Política

Falso relatório sobre mortes por Covid foi alterado após chegar a Bolsonaro, diz auditor do TCU

Alexandre Marques alega que o documento foi manipulado para parecer oficial depois que seu pai o encaminhou ao presidente

O auditor do TCU, Alexandre Marques.

Foto: Pedro França/Agência Senado
O auditor do TCU, Alexandre Marques. Foto: Pedro França/Agência Senado

O auditor do Tribunal de Contas da União Alexandre Marques afirmou que o documento em que indica um suposto superdimensionamento de mortes por Covid-19 não pertence à Corte e foi alterado para parecer oficial após chegar às mãos de Jair Bolsonaro.

A declaração foi dada em depoimento prestado a uma comissão interna do tribunal que apura os desvios de conduta do auditor e confirmada à CPI da Covid. A informação é do jornal Folha de S. Paulo.

Aos colegas de TCU, Marques informou que produziu um arquivo no Word de apenas duas páginas, sem qualquer timbre do órgão, assinatura ou caráter oficial. O documento seria usado por ele para ‘promover um debate’ no Tribunal sobre um possível superdimensionamento das mortes na pandemia, no dia 31 de maio. De acordo com o servidor, a equipe técnica do TCU, porém, deu o assunto por encerrado e concluiu que seria impossível um ‘conluio’ para inflar os registros de óbitos por Covid-19.

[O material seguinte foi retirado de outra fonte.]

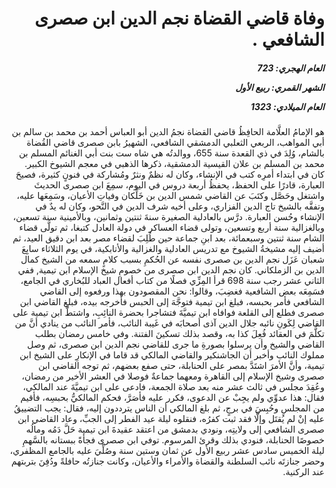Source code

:<h1 dir="rtl">وفاة قاضي القضاة نجم الدين ابن صصرى الشافعي .</h1>

<h5 dir="rtl">العام الهجري:  723

الشهر القمري: ربيع الأول

العام الميلادي: 1323</h5>

<p dir="rtl">هو الإمامُ العلَّامة الحافِظُ قاضي القضاة نجمُ الدين أبو العباس أحمد بن محمد بن سالم بن أبي المواهب، الربعي الثعلبي الدمشقي الشافعي، الشهيرُ بابن صصرى قاضي القُضاة بالشام، وُلِدَ في ذي القعدة سنة 655، ووالدتُه هي شاه ست بنت أبي الغنائم المسلم بن محمد بن المسلم بن علان القيسية الدمشقية، ذكرها الذهبي في معجم الشيوخ الكبير. كان في ابتداء أمرِه كتب في الإنشاء، وكان له نظمٌ ونثرٌ ومُشاركة في فنونٍ كثيرة، فصيحَ العبارة، قادرًا على الحفظ، يحفظُ أربعة دروس في اليوم، سمِعَ ابن صصرى الحديثَ واشتغل وحَصَّل وكتَبَ عن القاضي شمس الدين بن خَلِّكان وفياتِ الأعيان، وسَمِعَها عليه، وتفقَّه بالشيخ تاج الدين الفزاري، وعلى أخيه شرف الدين في النَّحو، وكان له يدٌ في الإنشاء وحُسن العبارة. درَّس بالعادلية الصغيرة سنةَ ثنتين وثمانين، وبالأمينية سنة تسعين، وبالغزالية سنة أربع وتسعين، وتولى قضاء العساكر في دولة العادل كتبغا، ثم تولَّى قضاء الشام سنة ثنتين وسبعمائة، بعد ابنِ جماعة حين طُلِبَ لقضاء مصر بعد ابن دقيق العيد، ثم أضيف إليه مشيخةُ الشيوخ مع تدريس العادلية والغزالية والأتابكية، في يوم الثلاثاء سابِعَ شعبان عَزَل نجم الدين بن صصرى نفسه عن الحُكمِ بسبب كلامٍ سمعه من الشيخ كمال الدين بن الزملكاني. كان نجم الدين ابن صصرى من خصومِ شيخ الإسلام ابن تيمية, ففي الثاني عشر رجب سنة 698 قرأ المِزِّي فصلًا من كتاب أفعال العباد للبُخاري في الجامع، فسَمِعَه بعض الشافعية فغضِبَ، وقالوا: نحن المقصودون بهذا ورفعوه إلى القاضي الشافعي فأمر بحبسه، فبلغ ابن تيمية فتوجَّهَ إلى الحبس فأخرجه بيده، فبلغ القاضي ابن صصرى فطلع إلى القلعة فوافاه ابن تيميَّةَ فتشاجرا بحضرة النائِبِ، واشتطَّ ابن تيمية على القاضي لِكَونِ نائبه جلال الدين آذى أصحابَه في غَيبة النائب، فأمر النائب من ينادي أنَّ من تكلَّمَ في العقائد فُعِلَ كذا به، وقصد بذلك تسكينَ الفتنة. وفي خامس رمضان بطلب القاضي والشيخ وأن يرسلوا بصورةِ ما جرى للقاضي نجم الدين ابن صصرى، ثم وصل مملوك النائب وأخبر أن الجاشنكير والقاضي المالكي قد قاما في الإنكارِ على الشيخ ابن تيمية، وأنَّ الأمرَ اشتَدَّ بمصر على الحنابلة، حتى صفع بعضهم، ثم توجه القاضي ابن صصرى وشيخ الإسلام إلى القاهرة ومعهما جماعةٌ فوصلا في العشر الأخير من رمضان، وعُقِدَ مجلس في ثالث عشر منه بعد صلاة الجمعة، فادعى على ابن تيميَّةَ عند المالكي، فقال: هذا عدوِّي ولم يجِبْ عن الدعوى، فكرر عليه فأصَرَّ، فحكم المالكيُّ بحبسِه، فأقيم من المجلسِ وحُبِسَ في برجٍ، ثم بلغ المالكي أن الناس يترددون إليه، فقال: يجب التضييقُ عليه إنْ لم يُقتَل وإلَّا فقد ثبت كفرُه، فنقلوه ليلة عيد الفطر إلى الجبِّ، وعاد القاضي ابن صصرى الشافعي إلى ولايتِه، ونودي بدمشق من اعتقد عقيدةَ ابن تيمية حَلَّ دَمُه ومالُه خصوصًا الحنابلة، فنودي بذلك وقرئ المرسوم. توفي ابن صصرى فجأةً ببستانه بالسَّهمِ ليلة الخميس سادس عشر ربيع الأول عن ثمان وستين سنة وصُلِّيَ عليه بالجامع المظفري، وحضر جنازتَه نائب السلطنة والقضاة والأمراء والأعيان، وكانت جنازتُه حافلةً ودُفِنَ بتربتهم عند الركنية.</p></br>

O auditor afirma, então, ter repassado o arquivo aberto ao pai, Ricardo Silva Marques, que é coronel da reserva do Exército e foi colega de Bolsonaro na Academia Militar das Agulhas Negras. Ricardo ocupa um cargo de gerente na Petrobras por indicação do presidente. Por WhatsApp, o pai de Alexandre encaminhou o documento ao mandatário, quando o arquivo passou a ser manipulado para dar a impressão de ter sido produzido pelo TCU.

“Em nenhum momento passou pela minha cabeça que ele compartilharia o arquivo com quem quer que fosse”, disse à CPI o auditor, que negou ter recebido qualquer vantagem para produzir o documento. Assim como o pai, Marques chegou a ser indicado por Bolsonaro para ocupar um cargo no Banco Nacional de Desenvolvimento Econômico e Social, mas sua nomeação foi barrada pelo TCU.

O arquivo manipulado passou a ser usado pelo presidente como uma suposta comprovação de que governadores e prefeitos estariam superdimensionando as mortes por Covid-19 para receber um valor maior de repasses da Saúde. A primeira menção de Bolsonaro ao relatório foi em 7 de junho, durante contato com apoiadores no ‘cercadinho’ do Palácio da Alvorada. Na ocasião, disse ter em mãos um suposto ‘estudo’ do TCU que indicaria que 50% das mortes por Covid-19 em 2020 teriam, na verdade, outras causas.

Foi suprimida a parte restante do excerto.